David Morgan: The first thing is, you have to do something. If you go by the Cancer Care Ontario guidelines, I would say next year you should have a FIT test done. What happens in the real world amongst physicians is that many people get colonoscopies instead, and the guidelines from the Canadian Association of Gastroenterology have not said that you cannot have a colonoscopy after the age of 50. They call that opportunistic screening, as opposed to programmatic screening, as I mentioned a little bit earlier. Part of the problem is we do not know that colonoscopy is the best test; it may well be. At the moment, we cannot offer the test to everyone – which is what we want – in a program-based screening. There is nothing that is stopping people in Ontario from getting that done. Not everywhere in the country is the same. For example, in some of the Maritime provinces they do not offer codes for average-risk screening. So it is not the same. Even in a 2004 paper, we said you should choose your screening on the basis of your preferences and availability of resources.

Roman Jaeschke: That is the last question, I promise. We are talking about Ontario, Hamilton, Canada. As much as you know, across the world, are there any significant differences in this variability about which you were talking?

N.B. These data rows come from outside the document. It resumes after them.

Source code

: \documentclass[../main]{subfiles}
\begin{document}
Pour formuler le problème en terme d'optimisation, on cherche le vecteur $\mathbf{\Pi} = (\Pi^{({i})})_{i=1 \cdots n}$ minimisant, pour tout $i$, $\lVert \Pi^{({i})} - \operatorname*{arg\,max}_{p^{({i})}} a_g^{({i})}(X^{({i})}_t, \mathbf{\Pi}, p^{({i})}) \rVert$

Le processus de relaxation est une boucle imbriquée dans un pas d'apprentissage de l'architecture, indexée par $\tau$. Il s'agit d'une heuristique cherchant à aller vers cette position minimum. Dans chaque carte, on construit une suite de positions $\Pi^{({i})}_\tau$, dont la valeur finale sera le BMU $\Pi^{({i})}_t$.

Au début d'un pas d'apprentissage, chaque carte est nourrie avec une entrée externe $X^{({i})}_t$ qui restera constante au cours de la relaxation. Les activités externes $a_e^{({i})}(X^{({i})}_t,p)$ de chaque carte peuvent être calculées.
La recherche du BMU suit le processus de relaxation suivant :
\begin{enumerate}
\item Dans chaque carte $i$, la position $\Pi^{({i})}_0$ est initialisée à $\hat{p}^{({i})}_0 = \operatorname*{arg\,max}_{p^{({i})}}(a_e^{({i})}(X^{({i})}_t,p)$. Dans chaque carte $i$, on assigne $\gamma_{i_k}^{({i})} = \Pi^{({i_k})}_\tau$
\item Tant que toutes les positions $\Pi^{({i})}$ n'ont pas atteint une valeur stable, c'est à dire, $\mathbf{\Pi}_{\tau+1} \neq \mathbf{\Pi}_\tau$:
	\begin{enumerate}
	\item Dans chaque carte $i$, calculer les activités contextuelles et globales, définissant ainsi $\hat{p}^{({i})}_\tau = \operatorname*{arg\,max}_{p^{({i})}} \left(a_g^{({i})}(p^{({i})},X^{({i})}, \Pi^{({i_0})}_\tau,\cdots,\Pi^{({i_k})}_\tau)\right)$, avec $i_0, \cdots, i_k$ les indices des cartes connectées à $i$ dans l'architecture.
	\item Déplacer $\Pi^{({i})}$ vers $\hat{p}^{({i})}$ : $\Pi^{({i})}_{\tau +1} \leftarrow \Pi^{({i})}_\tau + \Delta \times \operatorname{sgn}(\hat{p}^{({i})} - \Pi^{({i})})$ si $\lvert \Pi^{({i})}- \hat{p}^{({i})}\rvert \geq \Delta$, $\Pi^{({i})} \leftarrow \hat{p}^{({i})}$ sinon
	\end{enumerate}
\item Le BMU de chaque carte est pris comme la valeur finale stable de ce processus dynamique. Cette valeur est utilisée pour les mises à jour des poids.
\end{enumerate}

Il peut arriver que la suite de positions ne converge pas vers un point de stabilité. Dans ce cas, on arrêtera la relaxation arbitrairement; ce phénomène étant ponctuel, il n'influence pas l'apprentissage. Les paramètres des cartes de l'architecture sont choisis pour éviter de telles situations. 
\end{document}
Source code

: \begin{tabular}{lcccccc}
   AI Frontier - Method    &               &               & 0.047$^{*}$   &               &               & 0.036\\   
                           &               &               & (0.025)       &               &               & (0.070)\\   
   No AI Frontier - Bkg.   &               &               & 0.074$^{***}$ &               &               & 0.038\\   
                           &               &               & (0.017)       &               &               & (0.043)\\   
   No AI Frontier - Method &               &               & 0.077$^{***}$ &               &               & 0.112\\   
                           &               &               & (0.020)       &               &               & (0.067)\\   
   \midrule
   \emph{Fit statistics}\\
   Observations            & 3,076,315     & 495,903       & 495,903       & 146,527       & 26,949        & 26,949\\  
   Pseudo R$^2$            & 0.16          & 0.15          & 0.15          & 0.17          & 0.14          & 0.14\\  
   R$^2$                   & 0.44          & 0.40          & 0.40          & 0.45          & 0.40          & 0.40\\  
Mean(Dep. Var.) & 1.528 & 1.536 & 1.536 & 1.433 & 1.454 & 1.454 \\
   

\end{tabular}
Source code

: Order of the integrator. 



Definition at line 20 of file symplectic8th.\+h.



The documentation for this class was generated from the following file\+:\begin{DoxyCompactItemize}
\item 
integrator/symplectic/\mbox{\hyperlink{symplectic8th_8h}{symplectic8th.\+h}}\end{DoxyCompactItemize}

David Morgan: There is definitely variability in terms of your risk. In terms of what people consider to be the best range for screening, there is very little difference. Pretty much all the guidelines, whether European or North American, suggest that you should get screened between either 50 and 75 or 74 years; there is couple of European countries where they dropped down to 70 years, but that window seems to be the biggest bang for the buck and if you look at the polyps and the cancer risks, the curve starts to really take off around 50 years and then probably will plateau by the time you get to about age 85. Once you are 85 years old, you probably do not need to do anything. The likelihood of you dying from colon cancer is very low, the likelihood of dying from something else is much, much higher. I do not think there is a big variability that way. There is variability in terms of the programs. We are certainly seeing FIT being much more widely used across the world and there are areas where colonoscopy is used to varying degrees too.

Roman Jaeschke: I hope it will help our listeners to choose their own test and the test for their patients. Thank you very much. We will get an update in a few years.

David Morgan: We will see where it goes. Thanks.